◆スポーツ報知・記者コラム「両国発」

 衝撃が走った。今年6月に西武からトレードで加入した中日・佐藤龍世内野手(28)が、移籍から4か月で戦力外通告を受けた。

現役続行の道を模索したが、引退を決断した。

 西武時代の今年3月、寝坊で3軍降格のペナルティーを受けた。開幕後も1軍出場はなかったが、入団会見後に即、スタメンで起用された。震えながら迎えた移籍後初打席では犠飛を放った。移籍後は23試合で打率1割9分7厘(66打数13安打)、3打点。初のセ・リーグに順応しようともがいたが、振るわなかった。

 結果がすべての世界。だが、目を引く瞬間があった。移籍後初出場となった6月17日の交流戦のオリックス戦(バンテリンD)。ピンチを招いた先発・マラーに迷うことなく駆け寄った。「大したことは言ってないけど、間をつくるだけでも違うかなって」。人見知りな性格で、移籍が決まった時も不安を隠せなかった。

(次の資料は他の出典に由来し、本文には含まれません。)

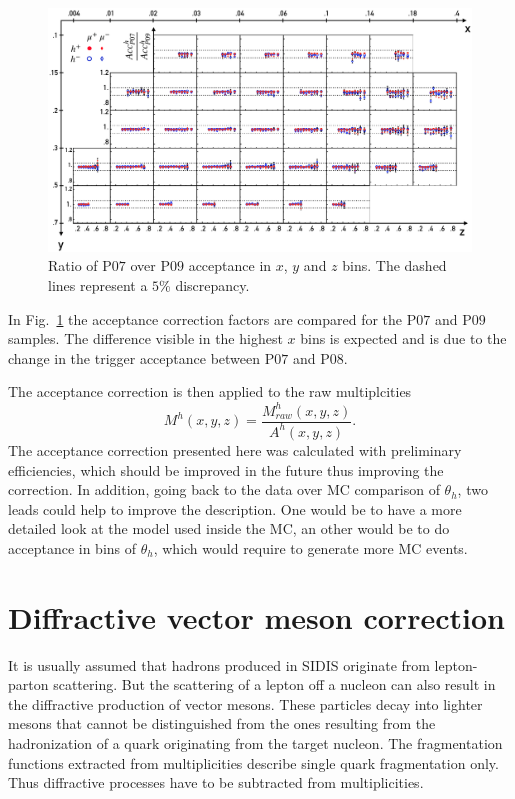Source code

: \begin{figure}
  \centering
	\includegraphics[scale=0.7]{./gfx/SysAcc.png}
	\caption{Ratio of P$07$ over P$09$ acceptance in $x$, $y$ and $z$ bins. The dashed lines represent a $5$\% discrepancy.}
	\label{pic:AccPer}
\end{figure}

In Fig.~\ref{pic:AccPer} the acceptance correction factors are compared for the P$07$ and P$09$ samples. The difference visible in the highest $x$ bins is expected and is due to the change in the trigger acceptance between P$07$ and P$08$.

The acceptance correction is then applied to the raw multiplcities
%
\begin{equation}
  M^h(x,y,z) = \frac{M^h_{raw}(x,y,z)}{A^h(x,y,z)}.
\end{equation}
%
The acceptance correction presented here was calculated with preliminary efficiencies, which should be improved in the future thus improving the correction. In addition, going back to the data over MC comparison of $\theta_h$, two leads could help to improve the description. One would be to have a more detailed look at the model used inside the MC, an other would be to do acceptance in bins of $\theta_h$, which would require to generate more MC events.

\section{Diffractive vector meson correction} \label{sec:DVMf}

It is usually assumed that hadrons produced in SIDIS originate from lepton-parton scattering. But the scattering of a lepton off a nucleon can also result in the diffractive production of vector mesons. These particles decay into lighter mesons that cannot be distinguished from the ones resulting from the hadronization of a quark originating from the target nucleon. The fragmentation functions extracted from multiplicities describe single quark fragmentation only. Thus diffractive processes have to be subtracted from multiplicities.

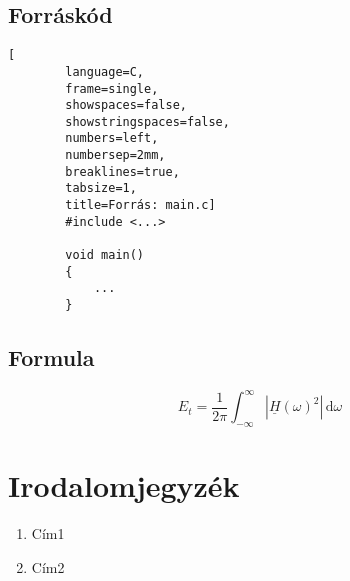 \documentclass[oneside,a4paper,12pt]{article}
\begin{document}
	\subsection{Forráskód}
	
	\begin{lstlisting}[
		language=C,
		frame=single,
		showspaces=false,
		showstringspaces=false,
		numbers=left,
		numbersep=2mm,
		breaklines=true,
		tabsize=1,
		title=Forrás: main.c]
		#include <...>
		
		void main()
		{
			...
		}
	\end{lstlisting}
	
	\subsection{Formula}
	
	$$ E_t = \dfrac{1}{2\pi} \int_{-\infty}^{\infty} |\underline{H}(\omega)^2|\, \mathrm{d}\omega $$
	
	\bigskip
	
	\pagebreak
	\section{Irodalomjegyzék}
	
	\begin{enumerate}
		\item Cím1
		\item Cím2
	\end{enumerate}
	
\end{document}
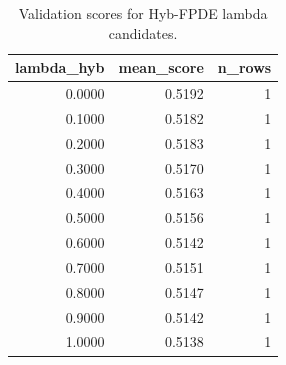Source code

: \begin{table}[t]
\caption{Validation scores for Hyb-FPDE lambda candidates.}
\label{tab:lambda_distribution_computed}
\centering
\begin{tabular}{rrr}
\toprule
lambda\_hyb & mean\_score & n\_rows \\
\midrule
0.0000 & 0.5192 & 1 \\
0.1000 & 0.5182 & 1 \\
0.2000 & 0.5183 & 1 \\
0.3000 & 0.5170 & 1 \\
0.4000 & 0.5163 & 1 \\
0.5000 & 0.5156 & 1 \\
0.6000 & 0.5142 & 1 \\
0.7000 & 0.5151 & 1 \\
0.8000 & 0.5147 & 1 \\
0.9000 & 0.5142 & 1 \\
1.0000 & 0.5138 & 1 \\
\bottomrule
\end{tabular}

\end{table}
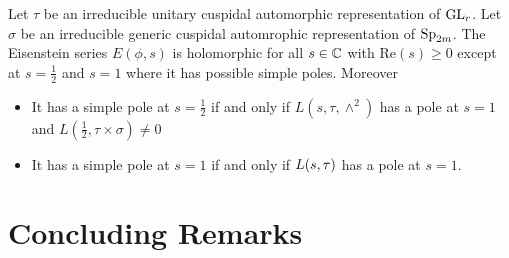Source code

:     \begin{Theorem}
        Let \(\tau\) be an irreducible unitary cuspidal automorphic representation of \(\operatorname{GL}_r\). Let \(\sigma\) be an irreducible generic cuspidal automrophic representation of \(\operatorname{Sp}_{2m}\). The Eisenstein series \(E(\phi, s)\) is holomorphic for all \(s\in \C\) with \(\mathrm{Re}(s)\geq 0\) except at \(s = \frac{1}{2}\) and \(s= 1\) where it has possible simple poles. Moreover 
       	\begin{itemize}
       		\item It has a simple pole at \(s= \frac{1}{2}\) if and only if \(L(s, \tau, \wedge^2)\) has a pole at \(s=1\) and \(L(\frac{1}{2}, \tau\times \sigma)\neq 0\)
       		\item It has a simple pole at \(s=1\) if and only if \(L(s, \tau\time \sigma)\) has a pole at \(s=1\).
       	\end{itemize}
    \end{Theorem}
    
\section{Concluding Remarks}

だが試合になれば別。勝つためなら、と先輩後輩に関係なく、一番に声をかけた。

 派手な見た目から勘違いされやすいが、情に厚く、何より野球が好きだった。新天地での背番号に「65」を選んだのは兄貴と慕うオリックスの森だった。「ドスンって感じするやん。キリいいし」。森から理由を聞き、記者は拍子抜けしたが、佐藤は「(移籍が決まって)喜んでくれた森さんが、選んでくれた番号にした」と兄貴の思いを力に変えた。251日ぶりに1軍出場した日は「吐きそう。でも楽しかった」と笑った。

 SNSには「一旦、野球とは離れます」と記した。グラウンドでまた、あの笑顔が見られたらと願っている。(中日担当・森下 知玲)

 ◆森下 知玲(もりした・ちあき)2018年入社。

西武、ヤクルトを経て24年から中日担当。